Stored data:
*** Begin section ***

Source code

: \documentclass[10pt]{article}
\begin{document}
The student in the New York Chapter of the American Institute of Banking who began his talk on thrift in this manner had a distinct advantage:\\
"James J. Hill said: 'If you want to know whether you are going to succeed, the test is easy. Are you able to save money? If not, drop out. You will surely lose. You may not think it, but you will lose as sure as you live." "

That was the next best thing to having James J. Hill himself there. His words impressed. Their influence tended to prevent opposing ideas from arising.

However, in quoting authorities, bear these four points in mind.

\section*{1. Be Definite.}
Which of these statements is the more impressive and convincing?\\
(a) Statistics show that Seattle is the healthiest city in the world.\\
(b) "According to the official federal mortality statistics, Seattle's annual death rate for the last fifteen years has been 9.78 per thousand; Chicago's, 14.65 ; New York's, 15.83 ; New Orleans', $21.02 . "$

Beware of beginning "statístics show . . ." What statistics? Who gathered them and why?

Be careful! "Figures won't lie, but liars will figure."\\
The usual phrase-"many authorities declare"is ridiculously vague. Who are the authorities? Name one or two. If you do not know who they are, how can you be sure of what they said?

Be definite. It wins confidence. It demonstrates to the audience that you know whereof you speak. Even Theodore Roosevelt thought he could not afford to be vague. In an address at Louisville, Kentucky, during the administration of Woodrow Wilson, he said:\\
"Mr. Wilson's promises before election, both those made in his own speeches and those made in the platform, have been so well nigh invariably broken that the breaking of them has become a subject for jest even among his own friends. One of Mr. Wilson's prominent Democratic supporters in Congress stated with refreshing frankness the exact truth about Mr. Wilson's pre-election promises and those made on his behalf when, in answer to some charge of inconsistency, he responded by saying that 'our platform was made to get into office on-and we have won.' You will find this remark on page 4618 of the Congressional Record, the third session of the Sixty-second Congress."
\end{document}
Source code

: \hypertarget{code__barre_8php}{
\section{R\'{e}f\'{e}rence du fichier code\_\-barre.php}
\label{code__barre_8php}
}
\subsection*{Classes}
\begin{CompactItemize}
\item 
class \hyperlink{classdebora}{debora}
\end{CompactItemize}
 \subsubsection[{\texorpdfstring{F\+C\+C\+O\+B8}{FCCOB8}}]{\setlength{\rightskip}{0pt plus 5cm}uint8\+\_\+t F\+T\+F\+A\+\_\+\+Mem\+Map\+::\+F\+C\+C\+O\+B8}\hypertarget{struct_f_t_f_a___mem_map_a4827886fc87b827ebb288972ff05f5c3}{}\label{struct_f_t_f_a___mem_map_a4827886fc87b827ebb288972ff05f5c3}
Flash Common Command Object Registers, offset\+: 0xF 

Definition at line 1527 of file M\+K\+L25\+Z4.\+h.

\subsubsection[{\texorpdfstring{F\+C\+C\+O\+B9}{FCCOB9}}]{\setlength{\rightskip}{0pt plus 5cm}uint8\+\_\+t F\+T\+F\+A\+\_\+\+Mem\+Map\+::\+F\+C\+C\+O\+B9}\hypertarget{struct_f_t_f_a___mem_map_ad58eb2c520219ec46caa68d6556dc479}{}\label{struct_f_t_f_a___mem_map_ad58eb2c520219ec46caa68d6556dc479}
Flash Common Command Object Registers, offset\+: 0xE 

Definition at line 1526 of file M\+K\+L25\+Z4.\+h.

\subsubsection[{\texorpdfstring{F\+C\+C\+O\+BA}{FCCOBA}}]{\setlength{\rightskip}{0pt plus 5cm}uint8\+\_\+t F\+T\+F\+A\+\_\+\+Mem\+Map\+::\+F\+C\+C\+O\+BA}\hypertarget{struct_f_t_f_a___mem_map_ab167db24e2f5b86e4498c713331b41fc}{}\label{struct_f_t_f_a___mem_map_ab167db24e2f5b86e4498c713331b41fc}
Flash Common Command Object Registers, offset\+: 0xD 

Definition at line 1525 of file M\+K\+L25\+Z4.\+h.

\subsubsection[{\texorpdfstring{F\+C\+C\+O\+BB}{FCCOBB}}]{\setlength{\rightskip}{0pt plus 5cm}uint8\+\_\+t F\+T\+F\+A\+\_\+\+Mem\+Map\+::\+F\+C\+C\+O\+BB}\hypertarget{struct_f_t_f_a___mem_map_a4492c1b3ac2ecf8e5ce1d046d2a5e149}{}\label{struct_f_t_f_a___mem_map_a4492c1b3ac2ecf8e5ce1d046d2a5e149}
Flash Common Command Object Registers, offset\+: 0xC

*** End section ***

Go through the records above and copy each one exactly.

Source code

: \documentclass[10pt]{article}
\begin{document}
The student in the New York Chapter of the American Institute of Banking who began his talk on thrift in this manner had a distinct advantage:\\
"James J. Hill said: 'If you want to know whether you are going to succeed, the test is easy. Are you able to save money? If not, drop out. You will surely lose. You may not think it, but you will lose as sure as you live." "

That was the next best thing to having James J. Hill himself there. His words impressed. Their influence tended to prevent opposing ideas from arising.

However, in quoting authorities, bear these four points in mind.

\section*{1. Be Definite.}
Which of these statements is the more impressive and convincing?\\
(a) Statistics show that Seattle is the healthiest city in the world.\\
(b) "According to the official federal mortality statistics, Seattle's annual death rate for the last fifteen years has been 9.78 per thousand; Chicago's, 14.65 ; New York's, 15.83 ; New Orleans', $21.02 . "$

Beware of beginning "statístics show . . ." What statistics? Who gathered them and why?

Be careful! "Figures won't lie, but liars will figure."\\
The usual phrase-"many authorities declare"is ridiculously vague. Who are the authorities? Name one or two. If you do not know who they are, how can you be sure of what they said?

Be definite. It wins confidence. It demonstrates to the audience that you know whereof you speak. Even Theodore Roosevelt thought he could not afford to be vague. In an address at Louisville, Kentucky, during the administration of Woodrow Wilson, he said:\\
"Mr. Wilson's promises before election, both those made in his own speeches and those made in the platform, have been so well nigh invariably broken that the breaking of them has become a subject for jest even among his own friends. One of Mr. Wilson's prominent Democratic supporters in Congress stated with refreshing frankness the exact truth about Mr. Wilson's pre-election promises and those made on his behalf when, in answer to some charge of inconsistency, he responded by saying that 'our platform was made to get into office on-and we have won.' You will find this remark on page 4618 of the Congressional Record, the third session of the Sixty-second Congress."
\end{document}
Source code

: \hypertarget{code__barre_8php}{
\section{R\'{e}f\'{e}rence du fichier code\_\-barre.php}
\label{code__barre_8php}
}
\subsection*{Classes}
\begin{CompactItemize}
\item 
class \hyperlink{classdebora}{debora}
\end{CompactItemize}
 \subsubsection[{\texorpdfstring{F\+C\+C\+O\+B8}{FCCOB8}}]{\setlength{\rightskip}{0pt plus 5cm}uint8\+\_\+t F\+T\+F\+A\+\_\+\+Mem\+Map\+::\+F\+C\+C\+O\+B8}\hypertarget{struct_f_t_f_a___mem_map_a4827886fc87b827ebb288972ff05f5c3}{}\label{struct_f_t_f_a___mem_map_a4827886fc87b827ebb288972ff05f5c3}
Flash Common Command Object Registers, offset\+: 0xF 

Definition at line 1527 of file M\+K\+L25\+Z4.\+h.

\subsubsection[{\texorpdfstring{F\+C\+C\+O\+B9}{FCCOB9}}]{\setlength{\rightskip}{0pt plus 5cm}uint8\+\_\+t F\+T\+F\+A\+\_\+\+Mem\+Map\+::\+F\+C\+C\+O\+B9}\hypertarget{struct_f_t_f_a___mem_map_ad58eb2c520219ec46caa68d6556dc479}{}\label{struct_f_t_f_a___mem_map_ad58eb2c520219ec46caa68d6556dc479}
Flash Common Command Object Registers, offset\+: 0xE 

Definition at line 1526 of file M\+K\+L25\+Z4.\+h.

\subsubsection[{\texorpdfstring{F\+C\+C\+O\+BA}{FCCOBA}}]{\setlength{\rightskip}{0pt plus 5cm}uint8\+\_\+t F\+T\+F\+A\+\_\+\+Mem\+Map\+::\+F\+C\+C\+O\+BA}\hypertarget{struct_f_t_f_a___mem_map_ab167db24e2f5b86e4498c713331b41fc}{}\label{struct_f_t_f_a___mem_map_ab167db24e2f5b86e4498c713331b41fc}
Flash Common Command Object Registers, offset\+: 0xD 

Definition at line 1525 of file M\+K\+L25\+Z4.\+h.

\subsubsection[{\texorpdfstring{F\+C\+C\+O\+BB}{FCCOBB}}]{\setlength{\rightskip}{0pt plus 5cm}uint8\+\_\+t F\+T\+F\+A\+\_\+\+Mem\+Map\+::\+F\+C\+C\+O\+BB}\hypertarget{struct_f_t_f_a___mem_map_a4492c1b3ac2ecf8e5ce1d046d2a5e149}{}\label{struct_f_t_f_a___mem_map_a4492c1b3ac2ecf8e5ce1d046d2a5e149}
Flash Common Command Object Registers, offset\+: 0xC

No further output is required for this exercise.